Source records START

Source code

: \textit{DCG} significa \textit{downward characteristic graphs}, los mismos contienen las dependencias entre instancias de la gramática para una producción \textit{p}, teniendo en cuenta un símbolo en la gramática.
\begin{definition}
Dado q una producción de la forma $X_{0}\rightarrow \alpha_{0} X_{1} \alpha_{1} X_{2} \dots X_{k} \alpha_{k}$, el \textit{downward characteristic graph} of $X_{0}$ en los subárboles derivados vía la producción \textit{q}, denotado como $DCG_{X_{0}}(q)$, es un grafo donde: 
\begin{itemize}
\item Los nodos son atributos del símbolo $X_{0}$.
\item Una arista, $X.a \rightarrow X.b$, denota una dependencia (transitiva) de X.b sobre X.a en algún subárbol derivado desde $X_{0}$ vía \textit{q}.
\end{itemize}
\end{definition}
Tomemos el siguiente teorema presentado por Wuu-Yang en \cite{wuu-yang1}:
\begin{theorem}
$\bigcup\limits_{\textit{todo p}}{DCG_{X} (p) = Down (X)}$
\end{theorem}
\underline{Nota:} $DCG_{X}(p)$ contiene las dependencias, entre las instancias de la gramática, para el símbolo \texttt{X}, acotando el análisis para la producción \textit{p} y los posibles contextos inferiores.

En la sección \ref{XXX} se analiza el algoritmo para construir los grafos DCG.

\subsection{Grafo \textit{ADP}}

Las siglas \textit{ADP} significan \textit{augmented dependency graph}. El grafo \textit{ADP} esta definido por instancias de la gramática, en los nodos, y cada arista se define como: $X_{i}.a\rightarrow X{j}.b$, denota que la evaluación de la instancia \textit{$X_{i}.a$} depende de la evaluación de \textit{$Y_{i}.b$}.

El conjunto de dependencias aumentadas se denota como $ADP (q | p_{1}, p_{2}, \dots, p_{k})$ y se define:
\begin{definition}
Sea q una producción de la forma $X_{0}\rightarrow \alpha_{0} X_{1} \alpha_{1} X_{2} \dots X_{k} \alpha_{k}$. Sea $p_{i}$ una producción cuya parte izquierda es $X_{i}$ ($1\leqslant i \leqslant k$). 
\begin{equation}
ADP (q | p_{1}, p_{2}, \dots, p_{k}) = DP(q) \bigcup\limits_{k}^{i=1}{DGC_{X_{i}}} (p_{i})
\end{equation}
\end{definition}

Source records END

Your assignment. Some lines contain the word "dependencias". Pull each one out of the listing.

Written reply.
: \textit{DCG} significa \textit{downward characteristic graphs}, los mismos contienen las dependencias entre instancias de la gramática para una producción \textit{p}, teniendo en cuenta un símbolo en la gramática.
\underline{Nota:} $DCG_{X}(p)$ contiene las dependencias, entre las instancias de la gramática, para el símbolo \texttt{X}, acotando el análisis para la producción \textit{p} y los posibles contextos inferiores.
El conjunto de dependencias aumentadas se denota como $ADP (q | p_{1}, p_{2}, \dots, p_{k})$ y se define:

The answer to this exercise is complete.